# Task objective:
Your task is to quote the records from their first line through the line containing "3. **AI-as-Partner** —", with nothing added or left out.

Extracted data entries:
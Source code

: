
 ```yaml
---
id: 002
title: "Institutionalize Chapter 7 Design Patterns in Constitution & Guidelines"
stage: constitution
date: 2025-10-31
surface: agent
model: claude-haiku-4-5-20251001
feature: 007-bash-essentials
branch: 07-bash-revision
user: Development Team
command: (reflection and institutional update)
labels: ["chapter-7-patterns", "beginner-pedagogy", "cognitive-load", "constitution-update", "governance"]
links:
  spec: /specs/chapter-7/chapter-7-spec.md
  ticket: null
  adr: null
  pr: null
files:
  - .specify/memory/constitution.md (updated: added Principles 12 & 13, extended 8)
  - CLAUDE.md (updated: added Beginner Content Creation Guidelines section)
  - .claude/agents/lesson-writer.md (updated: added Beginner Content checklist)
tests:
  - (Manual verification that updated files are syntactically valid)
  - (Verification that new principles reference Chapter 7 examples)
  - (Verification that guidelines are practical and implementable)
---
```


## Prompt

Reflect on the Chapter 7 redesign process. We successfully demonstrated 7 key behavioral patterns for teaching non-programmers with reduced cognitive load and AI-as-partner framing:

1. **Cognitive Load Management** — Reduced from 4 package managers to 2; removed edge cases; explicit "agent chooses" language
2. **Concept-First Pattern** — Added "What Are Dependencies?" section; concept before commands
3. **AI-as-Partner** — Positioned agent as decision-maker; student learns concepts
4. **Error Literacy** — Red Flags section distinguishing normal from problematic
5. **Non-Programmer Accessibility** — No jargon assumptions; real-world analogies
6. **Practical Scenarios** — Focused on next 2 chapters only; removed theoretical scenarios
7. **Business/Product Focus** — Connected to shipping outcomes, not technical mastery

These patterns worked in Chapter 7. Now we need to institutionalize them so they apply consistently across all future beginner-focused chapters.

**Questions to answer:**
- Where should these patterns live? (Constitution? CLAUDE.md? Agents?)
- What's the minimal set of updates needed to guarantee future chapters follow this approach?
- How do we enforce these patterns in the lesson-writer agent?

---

# Answer to this task:
Source code

:
 ```yaml
---
id: 002
title: "Institutionalize Chapter 7 Design Patterns in Constitution & Guidelines"
stage: constitution
date: 2025-10-31
surface: agent
model: claude-haiku-4-5-20251001
feature: 007-bash-essentials
branch: 07-bash-revision
user: Development Team
command: (reflection and institutional update)
labels: ["chapter-7-patterns", "beginner-pedagogy", "cognitive-load", "constitution-update", "governance"]
links:
  spec: /specs/chapter-7/chapter-7-spec.md
  ticket: null
  adr: null
  pr: null
files:
  - .specify/memory/constitution.md (updated: added Principles 12 & 13, extended 8)
  - CLAUDE.md (updated: added Beginner Content Creation Guidelines section)
  - .claude/agents/lesson-writer.md (updated: added Beginner Content checklist)
tests:
  - (Manual verification that updated files are syntactically valid)
  - (Verification that new principles reference Chapter 7 examples)
  - (Verification that guidelines are practical and implementable)
---
```


## Prompt

Reflect on the Chapter 7 redesign process. We successfully demonstrated 7 key behavioral patterns for teaching non-programmers with reduced cognitive load and AI-as-partner framing:

1. **Cognitive Load Management** — Reduced from 4 package managers to 2; removed edge cases; explicit "agent chooses" language
2. **Concept-First Pattern** — Added "What Are Dependencies?" section; concept before commands
3. **AI-as-Partner** — Positioned agent as decision-maker; student learns concepts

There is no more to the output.